We further tested for the spatial gradient of the crossmodal learning effect. As illustrated in Fig. 2b and conformed by a main effect of vertical location, F(2, 22) = 8.1, P = 0.002, auditory-guided changes in visual discrimination (absolute difference in learning between L+ and L− separate for each trained direction and vertical level) was only observed at locations overlapping with the sound source (A) with no effect at locations that were at the same 16° eccentricity but 6° above or below (P, D). As mentioned above, we were further interested in whether voluntary attention during training had an effect on crossmodal learning. Therefore, we compared the crossmodal learning effect for directions paired with sounds at the attended location (Dir-L+) and directions paired with sounds at the ignored side (Dir-L−). A within-subject ANOVA indicated no difference (P = 0.721) between these two directions. Eye movements (proportion of not fixated trials) did not differ (P > 0.1) across aperture locations or across motion directions.

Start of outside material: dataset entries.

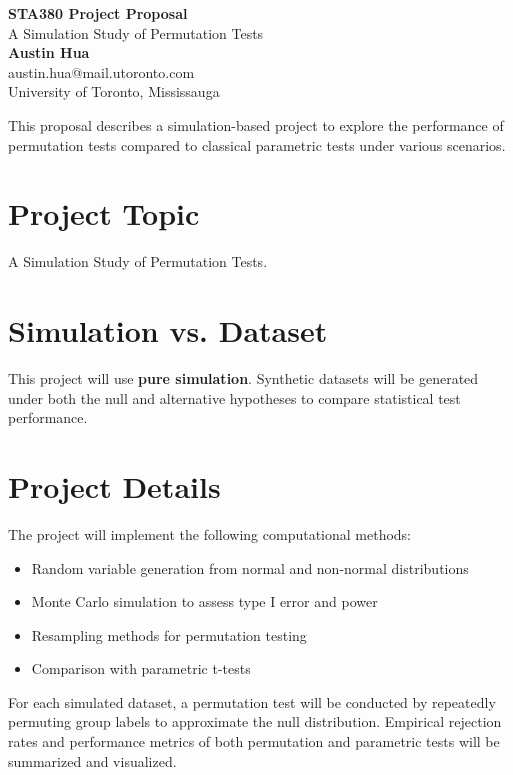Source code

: \documentclass{article}
\begin{document}
    \begin{center}
        \LARGE{\textbf{STA380 Project Proposal}} \\
        \vspace{1em}
        \Large{A Simulation Study of Permutation Tests} \\
        \vspace{1em}
        \normalsize\textbf{Austin Hua} \\
        \normalsize{austin.hua@mail.utoronto.com} \\
        \vspace{1em}
        \normalsize{University of Toronto, Mississauga}
    \end{center}

    \begin{normalsize}
        This proposal describes a simulation-based project to explore the performance of permutation tests compared to classical parametric tests under various scenarios.

        \section*{Project Topic}
        A Simulation Study of Permutation Tests.

        \section*{Simulation vs. Dataset}
        This project will use \textbf{pure simulation}. Synthetic datasets will be generated under both the null and alternative hypotheses to compare statistical test performance.

        \section*{Project Details}
        The project will implement the following computational methods:
        \begin{itemize}
            \item Random variable generation from normal and non-normal distributions
            \item Monte Carlo simulation to assess type I error and power
            \item Resampling methods for permutation testing
            \item Comparison with parametric t-tests
        \end{itemize}
        For each simulated dataset, a permutation test will be conducted by repeatedly permuting group labels to approximate the null distribution. Empirical rejection rates and performance metrics of both permutation and parametric tests will be summarized and visualized.


\end{normalsize}
\end{document}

It may be argued that the sharp spatial gradient of our crossmodal learning effects result from intrinsic properties of the horizontal meridian of the visual cortex. Therefore, we compared unimodal learning effects on distractor directions (Fig. (Fig.2c,2c, ,3).3). Observers identified these distractor directions (Dir-D1/2) more correctly, F(1, 11) = 7.1, P = 0.022, and faster, F(1, 11) = 15.8, P = 0.002, at the post-test than at the pre-test. This learning effect was observed at all vertical aperture locations with no difference between left or right apertures. No differences across conditions were observed on eye movements.


In order to find out what caused crossmodal learning, we analyzed auditory performance during training sessions. Response times to target sounds (Fig. 4a) decreased across sessions, F(7, 77) = 24.1, P < 0.001, reflecting unimodal auditory learning. Moreover, responses were faster when the sound was presented at the same location as the visual stimulus (dots at L+) when compared with the opposite side (L−), F(1, 11) = 32.8, P < 0.001. The proportion of correctly detected sounds (hits) increased across sessions, F(7, 77) = 6.7, P = 0.025, and was higher when the sounds were presented at the same location as the dots than at the opposite side (e.g., 66.7 vs. 57.5% at first training session), F(1, 11) = 2.2, P = 0.041. Higher hit rates were also associated with higher error rates (false alarms). False alarms for sounds at the irrelevant side (L−) but of the relevant pitch (distractors) were higher for sounds with spatially congruent (11.2%) as compared to incongruent dots (4.8%), F(1, 11) = 6.6, P = 0.026. False alarm rates for sounds of the irrelevant pitch were higher for sounds at the relevant (7.3% at L+) than at the irrelevant side (1.7% at L−), F(1, 11) = 5.3, P = 0.041.

Fig. 4
Auditory training performance for sound detection. a Response times to target sounds presented at the relevant location (L+) decreased across training sessions. b Sensitivity (d’) for discriminating the sound location (L+ vs. L−) was lower ...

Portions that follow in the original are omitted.